Your instructions
Among the entries below, which lines include the string "Handles"? Show each one.

━━ Task input ━━

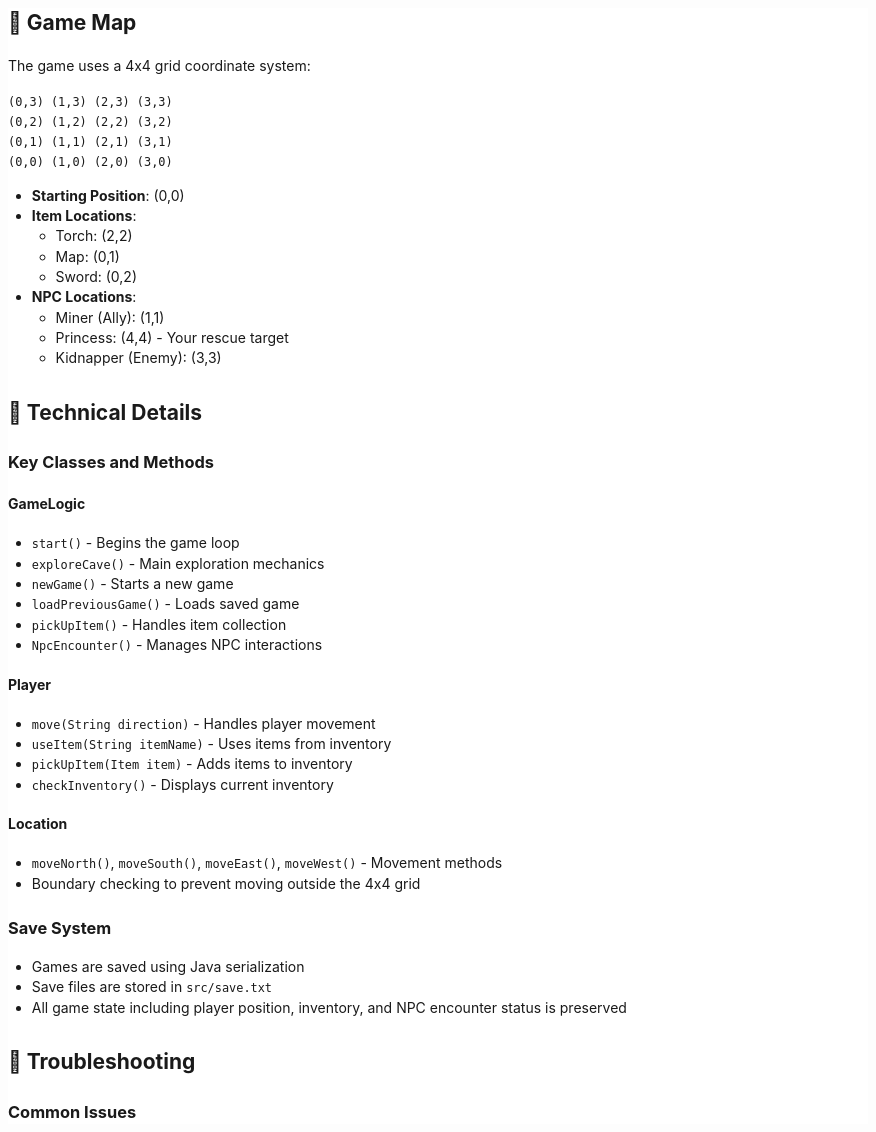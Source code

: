 ## 🎨 Game Map

The game uses a 4x4 grid coordinate system:

```
(0,3) (1,3) (2,3) (3,3)
(0,2) (1,2) (2,2) (3,2)
(0,1) (1,1) (2,1) (3,1)
(0,0) (1,0) (2,0) (3,0)
```

- **Starting Position**: (0,0)
- **Item Locations**:
  - Torch: (2,2)
  - Map: (0,1)
  - Sword: (0,2)
- **NPC Locations**:
  - Miner (Ally): (1,1)
  - Princess: (4,4) - Your rescue target
  - Kidnapper (Enemy): (3,3)

## 🔧 Technical Details

### Key Classes and Methods

#### GameLogic
- `start()` - Begins the game loop
- `exploreCave()` - Main exploration mechanics
- `newGame()` - Starts a new game
- `loadPreviousGame()` - Loads saved game
- `pickUpItem()` - Handles item collection
- `NpcEncounter()` - Manages NPC interactions

#### Player
- `move(String direction)` - Handles player movement
- `useItem(String itemName)` - Uses items from inventory
- `pickUpItem(Item item)` - Adds items to inventory
- `checkInventory()` - Displays current inventory

#### Location
- `moveNorth()`, `moveSouth()`, `moveEast()`, `moveWest()` - Movement methods
- Boundary checking to prevent moving outside the 4x4 grid

### Save System
- Games are saved using Java serialization
- Save files are stored in `src/save.txt`
- All game state including player position, inventory, and NPC encounter status is preserved

## 🐛 Troubleshooting

### Common Issues
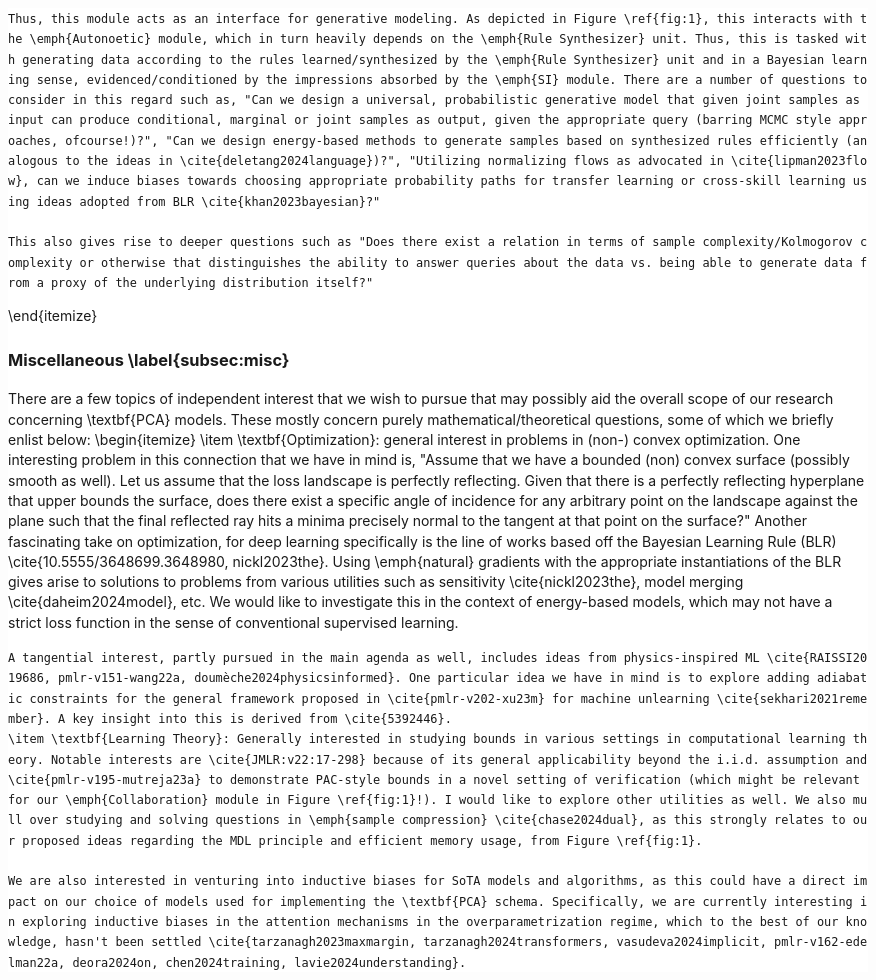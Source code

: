     Thus, this module acts as an interface for generative modeling. As depicted in Figure \ref{fig:1}, this interacts with the \emph{Autonoetic} module, which in turn heavily depends on the \emph{Rule Synthesizer} unit. Thus, this is tasked with generating data according to the rules learned/synthesized by the \emph{Rule Synthesizer} unit and in a Bayesian learning sense, evidenced/conditioned by the impressions absorbed by the \emph{SI} module. There are a number of questions to consider in this regard such as, "Can we design a universal, probabilistic generative model that given joint samples as input can produce conditional, marginal or joint samples as output, given the appropriate query (barring MCMC style approaches, ofcourse!)?", "Can we design energy-based methods to generate samples based on synthesized rules efficiently (analogous to the ideas in \cite{deletang2024language})?", "Utilizing normalizing flows as advocated in \cite{lipman2023flow}, can we induce biases towards choosing appropriate probability paths for transfer learning or cross-skill learning using ideas adopted from BLR \cite{khan2023bayesian}?"

    This also gives rise to deeper questions such as "Does there exist a relation in terms of sample complexity/Kolmogorov complexity or otherwise that distinguishes the ability to answer queries about the data vs. being able to generate data from a proxy of the underlying distribution itself?" 
\end{itemize}

### Miscellaneous \label{subsec:misc}
There are a few topics of independent interest that we wish to pursue that may possibly aid the overall scope of our research concerning \textbf{PCA} models. These mostly concern purely mathematical/theoretical questions, some of which we briefly enlist below:
\begin{itemize}
    \item \textbf{Optimization}: general interest in problems in (non-) convex optimization. One interesting problem in this connection that we have in mind is, "Assume that we have a bounded (non) convex surface (possibly smooth as well). Let us assume that the loss landscape is perfectly reflecting. Given that there is a perfectly reflecting hyperplane that upper bounds the surface, does there exist a specific angle of incidence for any arbitrary point on the landscape against the plane such that the final reflected ray hits a minima precisely normal to the tangent at that point on the surface?"
    Another fascinating take on optimization, for deep learning specifically is the line of works based off the Bayesian Learning Rule (BLR) \cite{10.5555/3648699.3648980, nickl2023the}. Using \emph{natural} gradients with the appropriate instantiations of the BLR gives arise to solutions to problems from various utilities such as sensitivity \cite{nickl2023the}, model merging \cite{daheim2024model}, etc. We would like to investigate this in the context of energy-based models, which may not have a strict loss function in the sense of conventional supervised learning.

    A tangential interest, partly pursued in the main agenda as well, includes ideas from physics-inspired ML \cite{RAISSI2019686, pmlr-v151-wang22a, doumèche2024physicsinformed}. One particular idea we have in mind is to explore adding adiabatic constraints for the general framework proposed in \cite{pmlr-v202-xu23m} for machine unlearning \cite{sekhari2021remember}. A key insight into this is derived from \cite{5392446}. 
    \item \textbf{Learning Theory}: Generally interested in studying bounds in various settings in computational learning theory. Notable interests are \cite{JMLR:v22:17-298} because of its general applicability beyond the i.i.d. assumption and \cite{pmlr-v195-mutreja23a} to demonstrate PAC-style bounds in a novel setting of verification (which might be relevant for our \emph{Collaboration} module in Figure \ref{fig:1}!). I would like to explore other utilities as well. We also mull over studying and solving questions in \emph{sample compression} \cite{chase2024dual}, as this strongly relates to our proposed ideas regarding the MDL principle and efficient memory usage, from Figure \ref{fig:1}.  
    
    We are also interested in venturing into inductive biases for SoTA models and algorithms, as this could have a direct impact on our choice of models used for implementing the \textbf{PCA} schema. Specifically, we are currently interesting in exploring inductive biases in the attention mechanisms in the overparametrization regime, which to the best of our knowledge, hasn't been settled \cite{tarzanagh2023maxmargin, tarzanagh2024transformers, vasudeva2024implicit, pmlr-v162-edelman22a, deora2024on, chen2024training, lavie2024understanding}.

━━━

Exercise output
- `pickUpItem()` - Handles item collection
- `move(String direction)` - Handles player movement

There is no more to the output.